(a) Initial penalty.—
(1) On a disqualified person.— Any disqualified person who receives payment of excess benefits from a tax-exempt organization under the provisions of § 30471(a)(1), (2), (3), (4)(A), (4)(B), and (4)(C) of this title, shall be required to return such amounts of excess benefits paid and, in addition, a penalty equal to twenty-five percent (25%) of the amount of each excess benefits transaction shall be imposed on such person. The penalty imposed under this section shall be paid by any disqualified person as described in subsection (e)(1) of this section in connection with such transaction.
(2) On management.— In the event that a penalty under clause (1) is imposed, a penalty equal to ten percent (10%) of the excess benefits shall also be imposed on each organization manager who, knowing such approval, has participated in the excess benefit transaction, unless it is shown that such participation was not willful.
(b) Additional penalty for disqualified persons.— In any case in which the initial penalty imposed under subsection (a)(1) of this section for an excess benefit transaction, if such situation is not corrected within the same taxable period, an additional penalty equal to two hundred percent (200%) of the excess benefit paid shall be imposed. The penalty imposed under this subsection shall be paid by any disqualified person referred to in subsection (a)(1) in connection with such transaction.
(c) Excess benefits transaction.— For purposes of this section:
(1) Excess benefits transaction.—
(A) In general.— The term “excess benefit transaction” refers to any transaction in which an economic benefit is provided by a tax-exempt organization under § 30471(a)(1), (2), (3), (4)(A), (4)(B), and (4)(C) of this title, directly or indirectly to or for the use of any disqualified person, if the value of the economic benefit thus provided exceeds the value of the consideration (including the performance of services) received for providing such benefit. For purposes of the preceding sentence, an economic benefit shall not be treated as a consideration for the performance of services, unless such organization clearly indicated its intent to so treat such benefit.
(B) Excess benefits.— The term “excess benefits” means the excess referred to in paragraph (A) of this clause.
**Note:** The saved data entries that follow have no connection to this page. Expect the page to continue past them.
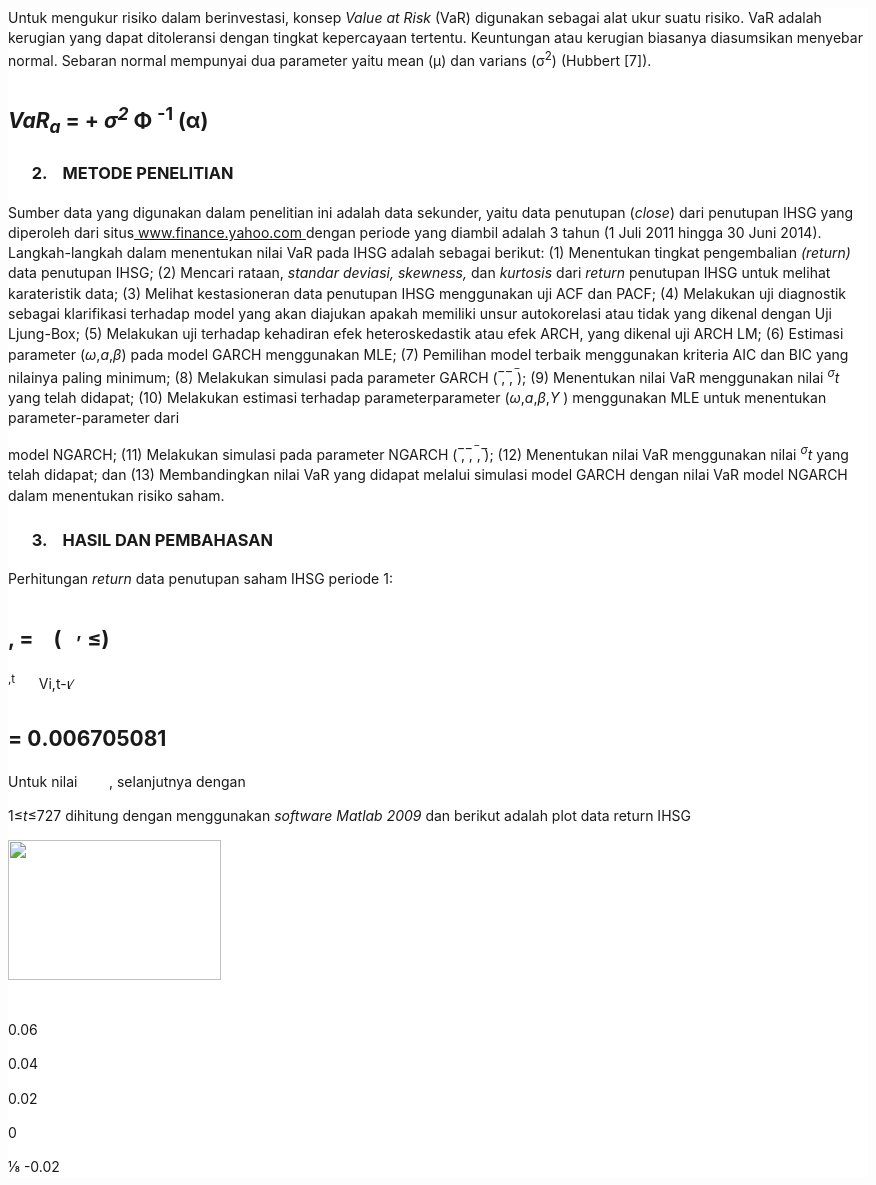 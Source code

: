 <p><span class="font4">Untuk mengukur risiko dalam berinvestasi, konsep </span><span class="font4" style="font-style:italic;">Value at Risk</span><span class="font4"> (VaR) digunakan sebagai alat ukur suatu risiko. VaR adalah kerugian yang dapat ditoleransi dengan tingkat kepercayaan tertentu. Keuntungan atau kerugian biasanya diasumsikan menyebar normal. Sebaran normal mempunyai dua parameter yaitu mean (µ) dan varians (σ<sup>2</sup>) (Hubbert [7]).</span></p>
<h2><a name="bookmark48"></a><span class="font4" style="font-style:italic;"><a name="bookmark49"></a>VaR<sub>a</sub></span><span class="font4"> = + </span><span class="font4" style="font-style:italic;">σ<sup>2</sup></span><span class="font4"> Φ <sup>-1</sup> (α)</span></h2>
<ul style="list-style:none;"><li>
<h3><a name="bookmark50"></a><span class="font4" style="font-weight:bold;"><a name="bookmark51"></a>2. &nbsp;&nbsp;&nbsp;METODE PENELITIAN</span></h3></li></ul>
<p><span class="font4">Sumber data yang digunakan dalam penelitian ini adalah data sekunder, yaitu data penutupan (</span><span class="font4" style="font-style:italic;">close</span><span class="font4">) dari penutupan IHSG yang diperoleh dari situs</span><a href="http://www.finance.yahoo.com/"><span class="font4"> </span><span class="font4" style="text-decoration:underline;">www.finance.yahoo.com</span></a><span class="font4" style="text-decoration:underline;"> </span><span class="font4">dengan periode yang diambil adalah 3 tahun (1 Juli 2011 hingga 30 Juni 2014). Langkah-langkah dalam menentukan nilai VaR pada IHSG adalah sebagai berikut: (1) Menentukan tingkat pengembalian </span><span class="font4" style="font-style:italic;">(return)</span><span class="font4"> data penutupan IHSG; (2) Mencari rataan, </span><span class="font4" style="font-style:italic;">standar deviasi, skewness,</span><span class="font4"> dan </span><span class="font4" style="font-style:italic;">kurtosis</span><span class="font4"> dari </span><span class="font4" style="font-style:italic;">return</span><span class="font4"> penutupan IHSG untuk melihat karateristik data; (3) Melihat kestasioneran data penutupan IHSG menggunakan uji ACF dan PACF; (4) Melakukan uji diagnostik sebagai klarifikasi terhadap model yang akan diajukan apakah memiliki unsur autokorelasi atau tidak yang dikenal dengan Uji Ljung-Box; (5) Melakukan uji terhadap kehadiran efek heteroskedastik atau efek ARCH, yang dikenal uji ARCH LM; (6) Estimasi parameter (</span><span class="font4" style="font-style:italic;">ω</span><span class="font4">,</span><span class="font4" style="font-style:italic;">a</span><span class="font4">,</span><span class="font4" style="font-style:italic;">β</span><span class="font4">) pada model GARCH menggunakan MLE; (7) Pemilihan model terbaik menggunakan kriteria AIC dan BIC yang nilainya paling minimum; (8) Melakukan simulasi pada parameter GARCH ( ̅, ̅, <sup>̅</sup>); (9) Menentukan nilai VaR menggunakan nilai </span><span class="font4" style="font-style:italic;"><sup>σ</sup>t</span><span class="font4"> yang telah didapat; (10) Melakukan estimasi terhadap parameterparameter (</span><span class="font4" style="font-style:italic;">ω</span><span class="font4">,</span><span class="font4" style="font-style:italic;">a</span><span class="font4">,</span><span class="font4" style="font-style:italic;">β</span><span class="font4">,</span><span class="font4" style="font-style:italic;">Y</span><span class="font4"> ) menggunakan MLE untuk menentukan parameter-parameter dari</span></p>
<p><span class="font4">model NGARCH; (11) Melakukan simulasi pada parameter NGARCH ( ̅, ̅, <sup>̅</sup>, ̅); (12) Menentukan nilai VaR menggunakan nilai </span><span class="font4" style="font-style:italic;"><sup>σ</sup>t </span><span class="font4">yang telah didapat; dan (13) Membandingkan nilai VaR yang didapat melalui simulasi model GARCH dengan nilai VaR model NGARCH dalam menentukan risiko saham.</span></p>
<ul style="list-style:none;"><li>
<h3><a name="bookmark52"></a><span class="font4" style="font-weight:bold;"><a name="bookmark53"></a>3. &nbsp;&nbsp;&nbsp;HASIL DAN PEMBAHASAN</span></h3></li></ul>
<p><span class="font4">Perhitungan </span><span class="font4" style="font-style:italic;">return</span><span class="font4"> data penutupan saham IHSG periode 1:</span></p>
<h2><a name="bookmark54"></a><span class="font4"><a name="bookmark55"></a>, = &nbsp;&nbsp;&nbsp;( &nbsp;&nbsp;<sup>,</sup> ≤)</span></h2>
<p><span class="font4"><sup>,t</sup> &nbsp;&nbsp;&nbsp;&nbsp;&nbsp;Vi,t-ι∕</span></p>
<h2><a name="bookmark56"></a><span class="font4"><a name="bookmark57"></a>= 0․006705081</span></h2>
<p><span class="font4">Untuk nilai &nbsp;&nbsp;&nbsp;&nbsp;&nbsp;&nbsp;&nbsp;</span><span class="font1">, </span><span class="font4">selanjutnya dengan</span></p>
<p><span class="font4">1≤</span><span class="font4" style="font-style:italic;">t</span><span class="font4">≤727 dihitung dengan menggunakan </span><span class="font4" style="font-style:italic;">software Matlab 2009</span><span class="font4"> dan berikut adalah plot data return IHSG</span></p>
<div><img src="https://jurnal.harianregional.com/media/13549-1.jpg" alt="" style="width:160pt;height:105pt;">
</div><br clear="all">
<p><span class="font0">0.06</span></p>
<p><span class="font0">0.04</span></p>
<p><span class="font0">0.02</span></p>
<p><span class="font0">0</span></p>
<p><span class="font0">⅛ -0.02</span></p>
(2) An excess benefit transaction shall be deemed to be any activity that a tax-exempt organization under § 30471(a)(1), (2), (3), (4)(A), (4)(B), and (4)(C) of this title conducts, whose income is used to pay benefits to a disqualified person, and which activity is not covered under said § 30471(a)(1), (2), (3), (4)(A), (4)(B), and (4)(C) of this Code.
(d) Tax-exempt organization.— For purposes of this section, the term “tax-exempt organization” means:
(1) Any tax-exempt organization under § 30471(a)(1), (2), (3), (4)(A), (4)(B), and (4)(C) of this title, and
(2) any organization that qualifies under such sections at any time during the five (5) years ending on the date of the transaction.
(e) Other definitions.— For purposes of this section:
(1) Disqualified person.— The term “disqualified person” means, with respect to any transaction:
(A) Any person who was, at any time during the five (5)-year period ending on the date of such transaction, in a position to exercise substantial influence over the affairs of the organization.
(B) A relative of the individual described under paragraph (A); and
(C) A thirty-five percent (35%) entity controlled described in paragraphs (A) and (B) of this clause.
(2) Organization manager.— The term “organization manager” means, with respect to any tax-exempt organization under § 30471(a)(1), (2), (3), (4)(A), (4)(B), and (4)(C) of this title, any officer, director, receiver, or trustee of such organization, or any individual having powers or responsibilities similar to those of such officers, directors, receivers, or trustees of the organization.
(3) Thirty-five percent (35%)-controlled entity.—
(A) In general.— The term “thirty-five percent (35%)-controlled entity” means:
(i) A corporation in which persons described in paragraphs (A) or (B) of clause (1) of this subsection own more than thirty-five percent (35%) of the total combined voting power;
(ii) partnership in which such persons own more than thirty-five percent (35%) of profits interest, or
(iii) a trust in which such persons own more than thirty-five percent (35%) of the beneficial interest.
(4) Family member.— The member of a disqualified person’s family shall be determined pursuant to § 30045 of this title, except that such members shall also include the spouses of the brothers and sisters of the disqualified person.
(5) Taxable period.— The term “taxable period” means, with respect to any excess benefit transaction, the period beginning with the date on which the transaction occurs and ending on the earliest of:
(A) The date notice is sent with respect to an amount imposed under subsection (a)(1) of this section, or
(B) the date on which the penalty imposed under subsection (a)(1) of this section is determined.
(6) Correction.— The term “correction” means, with respect to any excess benefit transaction, undoing the excess benefit and taking additional measures necessary to restore the organization to a financial position equal to that in which it would be if the disqualified person were dealing under the highest fiduciary standards.
History —Jan. 31, 2011, No. 1, § 6041.14, retroactive to Jan. 1, 2011; Dec. 10, 2011, No. 232, § 165.